President Joe Biden on Monday issued a proclamation to commemorate the 100th anniversary of the Tulsa Race Massacre, when hundreds of Black Americans were killed by a White mob that attacked a prosperous Black neighborhood and burned dozens of city blocks to the ground.
Biden proclaimed Monday to be “Day of Remembrance: 100 Years After The 1921 Tulsa Race Massacre” and called on Americans to “reflect on the deep roots of racial terror in our Nation and recommit to the work of rooting out systemic racism across our country.”
“One hundred years ago, a violent white supremacist mob raided, firebombed, and destroyed approximately 35 square blocks of the thriving Black neighborhood of Greenwood in Tulsa, Oklahoma. Families and children were murdered in cold blood. Homes, businesses, and churches were burned. In all, as many as 300 Black Americans were killed, and nearly 10,000 were left destitute and homeless,” Biden said in the proclamation.
The President said: “With this proclamation, I commit to the survivors of the Tulsa Race Massacre, including Viola Fletcher, Hughes Van Ellis, and Lessie Benningfield Randle, the descendants of victims, and to this Nation that we will never forget.
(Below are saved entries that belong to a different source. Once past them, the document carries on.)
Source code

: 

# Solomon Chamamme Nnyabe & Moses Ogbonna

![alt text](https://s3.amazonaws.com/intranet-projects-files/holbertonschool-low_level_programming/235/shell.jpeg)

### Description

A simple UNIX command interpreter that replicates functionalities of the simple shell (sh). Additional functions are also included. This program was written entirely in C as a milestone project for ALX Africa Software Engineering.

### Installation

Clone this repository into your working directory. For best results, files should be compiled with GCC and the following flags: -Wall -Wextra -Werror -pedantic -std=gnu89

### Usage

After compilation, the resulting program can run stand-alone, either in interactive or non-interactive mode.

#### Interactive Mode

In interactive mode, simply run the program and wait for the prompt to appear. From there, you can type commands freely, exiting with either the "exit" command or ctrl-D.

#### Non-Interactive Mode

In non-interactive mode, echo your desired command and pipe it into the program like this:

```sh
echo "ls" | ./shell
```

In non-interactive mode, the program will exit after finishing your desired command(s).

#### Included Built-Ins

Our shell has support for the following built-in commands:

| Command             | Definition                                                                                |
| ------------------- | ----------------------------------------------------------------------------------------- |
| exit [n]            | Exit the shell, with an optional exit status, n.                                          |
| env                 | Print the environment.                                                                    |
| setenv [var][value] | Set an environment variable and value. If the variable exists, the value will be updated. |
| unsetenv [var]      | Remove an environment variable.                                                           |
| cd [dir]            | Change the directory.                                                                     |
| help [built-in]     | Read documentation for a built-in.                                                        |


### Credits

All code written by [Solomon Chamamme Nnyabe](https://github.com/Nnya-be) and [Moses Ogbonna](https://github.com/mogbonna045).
We honor the legacy of the Greenwood community, and of Black Wall Street, by reaffirming our commitment to advance racial justice through the whole of our government, and working to root out systemic racism from our laws, our policies, and our hearts.”
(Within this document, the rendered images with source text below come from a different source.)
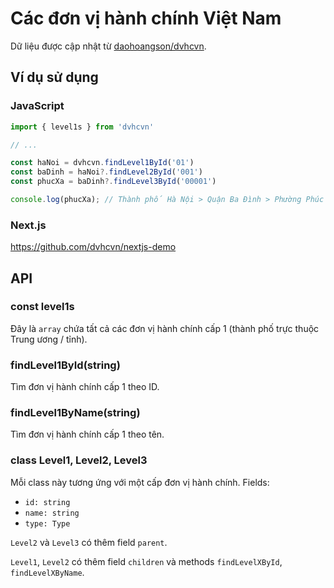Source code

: # Các đơn vị hành chính Việt Nam

Dữ liệu được cập nhật từ [daohoangson/dvhcvn](https://github.com/daohoangson/dvhcvn).

## Ví dụ sử dụng

### JavaScript

```js
import { level1s } from 'dvhcvn'

// ...

const haNoi = dvhcvn.findLevel1ById('01')
const baDinh = haNoi?.findLevel2ById('001')
const phucXa = baDinh?.findLevel3ById('00001')

console.log(phucXa); // Thành phố Hà Nội > Quận Ba Đình > Phường Phúc Xá
```

### Next.js

https://github.com/dvhcvn/nextjs-demo

## API

### const level1s

Đây là `array` chứa tất cả các đơn vị hành chính cấp 1 (thành phố trực thuộc Trung ương / tỉnh).

### findLevel1ById(string)

Tìm đơn vị hành chính cấp 1 theo ID.

### findLevel1ByName(string)

Tìm đơn vị hành chính cấp 1 theo tên.

### class Level1, Level2, Level3

Mỗi class này tương ứng với một cấp đơn vị hành chính.
Fields:

- `id: string`
- `name: string`
- `type: Type`

`Level2` và `Level3` có thêm field `parent`.

`Level1`, `Level2` có thêm field `children` và methods `findLevelXById`, `findLevelXByName`.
Biden is traveling to Tulsa, Oklahoma, on Tuesday to tour the Greenwood Cultural Center and meet with surviving members of the community. He will deliver remarks to commemorate the 100th anniversary of the massacre.
The President said a century later, “the fear and pain from the devastation of Greenwood is still felt.” The area that was destroyed 100 years ago was a Black economic hub also known as Black Wall Street.
Biden said laws and policies passed in the wake of the destruction made it so that Black families that were affected could not rebuild.
“The Federal Government must reckon with and acknowledge the role that it has played in stripping wealth and opportunity from Black communities,” Biden said.
Contemporary reports of deaths began at 36, but historians now believe as many as 300 people died, according to the Tulsa Historical Society and Museum.
One of the survivors of the massacre, Viola Fletcher, who is 107 years old, testified before members of a House Judiciary subcommittee earlier this month and called for justice and for the country to officially acknowledge the massacre ahead of the 100th anniversary.
The city of Tulsa on Tuesday will begin exhuming bodies possibly linked to the massacre. On Tuesday morning, experts led in part by the Oklahoma Archaeological Survey will begin mapping and prepping the site located in Oaklawn Cemetery, near the headstones of massacre victims Eddie Lockard and Reuben Everett.